Zresztą po osobistym spotkaniu z Florianem (https://osworld.pl/wywiad-z-florianem-effenberger-prezesem-the-document-foundation/), jakoś więcej pozytywnych emocji budzi we mnie właśnie LibreOffice.
eeee tam, marudzenia, narzekania i takie ogólne kwękania :)
Proponuję inne myślenie: dał kod, fajnie zobaczymy, co będzie się nadawało weźmiemy, a co nie pasuje to do kosza. W moim przekonaniu, jeśli w fundacji Apache nie będzie ludzi/programistów, których zainteresuje np. nowy interfejs to nikt nie będzie go na siłę wdrażał. Bo z niewolnika nie ma OS pracownika :)
Naprawdę śmieszne jest to wypominanie "narzekania", gdy takiego w ogóle nie ma. To jest zestawienie faktów. Faktem jest, że IBM w na przełomie 2006/2007 roku zadeklarował pomoc w postaci co najmniej 35 całoetatowych inżynierów i dodanie obsługi IA2, czego nie zrobił do dzisiaj.
Kod Symphony to jakieś 10 mln wierszy, co jest porównywalne do wielkości samego Linuksa. IBM jest drugą najliczniejszą siłą w OO.o. A kto liczbowo go przewyższa? Oczywiście społeczność. Znamienne jest jednak to, że społeczność to ludzie, którzy mają normalne życie, normalną pracę, a OpenOffice jest ich hobby. Niektórzy mogą mu poświęcić więcej, inni mniej czasu. Jeśli ktoś ma realnie sprawować pieczę nad przeglądaniem, oczyszczaniem, portowaniem i dalszą opieką nad kodem, to będzie to tylko IBM. A nie ma powodów, aby sądzić, że IBM odrzuci jakikolwiek kod, który sam wcześniej stworzył.
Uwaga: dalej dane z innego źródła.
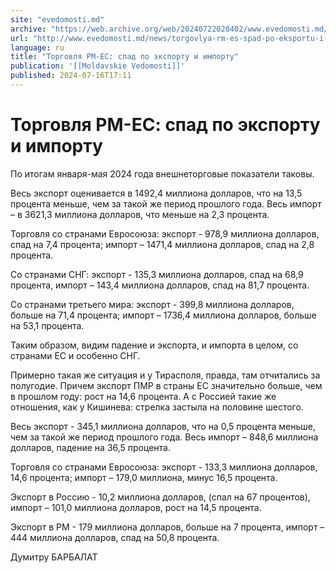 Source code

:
 ```yaml
---
site: "evedomosti.md"
archive: "https://web.archive.org/web/20240722020402/www.evedomosti.md/news/torgovlya-rm-es-spad-po-eksportu-i-importu"
url: "http://www.evedomosti.md/news/torgovlya-rm-es-spad-po-eksportu-i-importu"
language: ru
title: "Торговля РМ-ЕС: спад по экспорту и импорту"
publication: '[[Moldavskie Vedomosti]]'
published: 2024-07-16T17:11
---
```


# Торговля РМ-ЕС: спад по экспорту и импорту

По итогам января-мая 2024 года внешнеторговые показатели таковы.

Весь экспорт оценивается в 1492,4 миллиона долларов, что на 13,5 процента меньше, чем за такой же период прошлого года. Весь импорт – в 3621,3 миллиона долларов, что меньше на 2,3 процента.

Торговля со странами Евросоюза: экспорт - 978,9 миллиона долларов, спад на 7,4 процента; импорт – 1471,4 миллиона долларов, спад на 2,8 процента.

Со странами СНГ: экспорт - 135,3 миллиона долларов, спад на 68,9 процента, импорт – 143,4 миллиона долларов, спад на 81,7 процента.

Со странами третьего мира: экспорт - 399,8 миллиона долларов, больше на 71,4 процента; импорт – 1736,4 миллиона долларов, больше на 53,1 процента.

Таким образом, видим падение и экспорта, и импорта в целом, со странами ЕС и особенно СНГ.

Примерно такая же ситуация и у Тирасполя, правда, там отчитались за полугодие. Причем экспорт ПМР в страны ЕС значительно больше, чем в прошлом году: рост на 14,6 процента. А с Россией такие же отношения, как у Кишинева: стрелка застыла на половине шестого.

Весь экспорт - 345,1 миллиона долларов, что на 0,5 процента меньше, чем за такой же период прошлого года. Весь импорт – 848,6 миллиона долларов, падение на 36,5 процента.

Торговля со странами Евросоюза: экспорт - 133,3 миллиона долларов, 14,6 процента; импорт – 179,0 миллиона, минус 16,5 процента.

Экспорт в Россию - 10,2 миллиона долларов, (спал на 67 процентов), импорт – 101,0 миллиона долларов, рост на 14,5 процента.

Экспорт в РМ - 179 миллиона долларов, больше на 7 процента, импорт – 444 миллиона долларов, спад на 50,8 процента.

Думитру БАРБАЛАТ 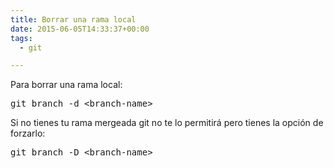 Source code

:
 ```yaml
---
title: Borrar una rama local
date: 2015-06-05T14:33:37+00:00
tags:
  - git

---
```

Para borrar una rama local:

<pre class="lang:sh decode:true ">git branch -d &lt;branch-name&gt;</pre>

Si no tienes tu rama mergeada git no te lo permitirá pero tienes la opción de forzarlo:

<pre class="lang:sh decode:true">git branch -D &lt;branch-name&gt;</pre>
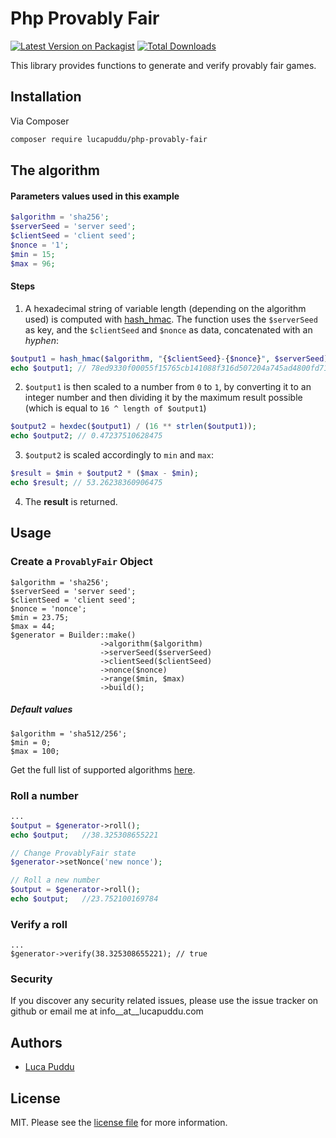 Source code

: # Php Provably Fair

[![Latest Version on Packagist][ico-version]][link-packagist]
[![Total Downloads][ico-downloads]][link-downloads]

This library provides functions to generate and verify provably fair games.

## Installation

Via Composer

``` bash
composer require lucapuddu/php-provably-fair
```

## The algorithm
#### Parameters values used in this example
```php
$algorithm = 'sha256';
$serverSeed = 'server seed';
$clientSeed = 'client seed';
$nonce = '1';
$min = 15;
$max = 96;
```

#### Steps
1. A hexadecimal string of variable length (depending on the algorithm used) is computed with [hash_hmac](https://www.php.net/manual/en/function.hash-hmac.php). The function 
uses the `$serverSeed` as key, and the `$clientSeed` and `$nonce` as data, concatenated with an _hyphen_:  
```php
$output1 = hash_hmac($algorithm, "{$clientSeed}-{$nonce}", $serverSeed);
echo $output1; // 78ed9330f00055f15765cb141088f316d507204a745ad4800fd719fcbfca071a
```

2. `$output1` is then scaled to a number from `0` to `1`, by converting it to an integer number and then
dividing it by the maximum result possible (which is equal to `16 ^ length of $output1`)
```php
$output2 = hexdec($output1) / (16 ** strlen($output1));
echo $output2; // 0.47237510628475
```  

3. `$output2` is scaled accordingly to `min` and `max`:  
```php
$result = $min + $output2 * ($max - $min);
echo $result; // 53.26238360906475‬
```

4. The **result** is returned.

## Usage

### Create a `ProvablyFair` Object
```
$algorithm = 'sha256';
$serverSeed = 'server seed';
$clientSeed = 'client seed';
$nonce = 'nonce';
$min = 23.75;
$max = 44;
$generator = Builder::make()
                    ->algorithm($algorithm)
                    ->serverSeed($serverSeed)
                    ->clientSeed($clientSeed)
                    ->nonce($nonce)
                    ->range($min, $max)
                    ->build();
```
##### Default values
```
$algorithm = 'sha512/256';
$min = 0;
$max = 100;
```

Get the full list of supported algorithms [here](https://www.php.net/manual/en/function.hash-hmac-algos.php).

### Roll a number
```php
...
$output = $generator->roll();
echo $output;   //38.325308655221

// Change ProvablyFair state
$generator->setNonce('new nonce');

// Roll a new number
$output = $generator->roll();
echo $output;   //23.752100169784
```

### Verify a roll
```
...
$generator->verify(38.325308655221); // true
```

### Security

If you discover any security related issues, please use the issue tracker on github or email me at info__at__lucapuddu.com

## Authors

- [Luca Puddu][link-author]

## License

MIT. Please see the [license file](license.md) for more information.

[ico-version]: https://img.shields.io/packagist/v/lucapuddu/php-provably-fair.svg?style=flat-square
[ico-downloads]: https://img.shields.io/packagist/dt/lucapuddu/php-provably-fair.svg?style=flat-square

[link-packagist]: https://packagist.org/packages/lucapuddu/php-provably-fair
[link-downloads]: https://packagist.org/packages/lucapuddu/php-provably-fair
[link-author]: https://github.com/LucaPuddu
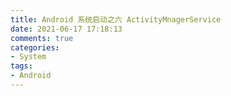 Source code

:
 ```yaml
---
title: Android 系统启动之六 ActivityMnagerService
date: 2021-06-17 17:18:13
comments: true
categories:
- System
tags:
- Android
---
```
@quest: "Naprawdę śmieszne jest to wypominanie "narzekania", gdy takiego w ogóle nie ma."
A czym w takim razie jak nie narzekaniem jest:
-"W tej sytuacji należałoby zapytać, czy emocjonalny ekshibicjonizm IBM-a nie jest bardziej strzałem oddanym z premedytacją w separatystów z LibreOffice, niż autentycznymi emocjami."
-"odczuwa dziwne uczucie zadowolenia połączone z ulgą. Ja czuję tylko zaniepokojenie."
– "jest złym oprogramowaniem z dobrym marketingiem."
– "Tu niestety rozczarowanie spotkało żal i frustrację. "
-"Symphony to wszystko zaprzepaszcza wdrażając własne standardy."
– "pozostało jedynie skojarzenie ładnie wyglądającego śmiecia."
itd….
Brak w tych wypowiedziach faktów (ile kodu jakiego, w jakiej intencji), plan projektu OpenOffice ze strony Apache, argumentów itd. – takie ploteczki, może będzie tak, a może inaczej :) Wszystko byłoby ok gdyby nie przebijająca frustracja i narzekania na IBMa. Czemu nie zrobił tego wcześniej, że kod nieładny (chociaż z tego co można przeczytać jeszcze go nikt nie analizował :)).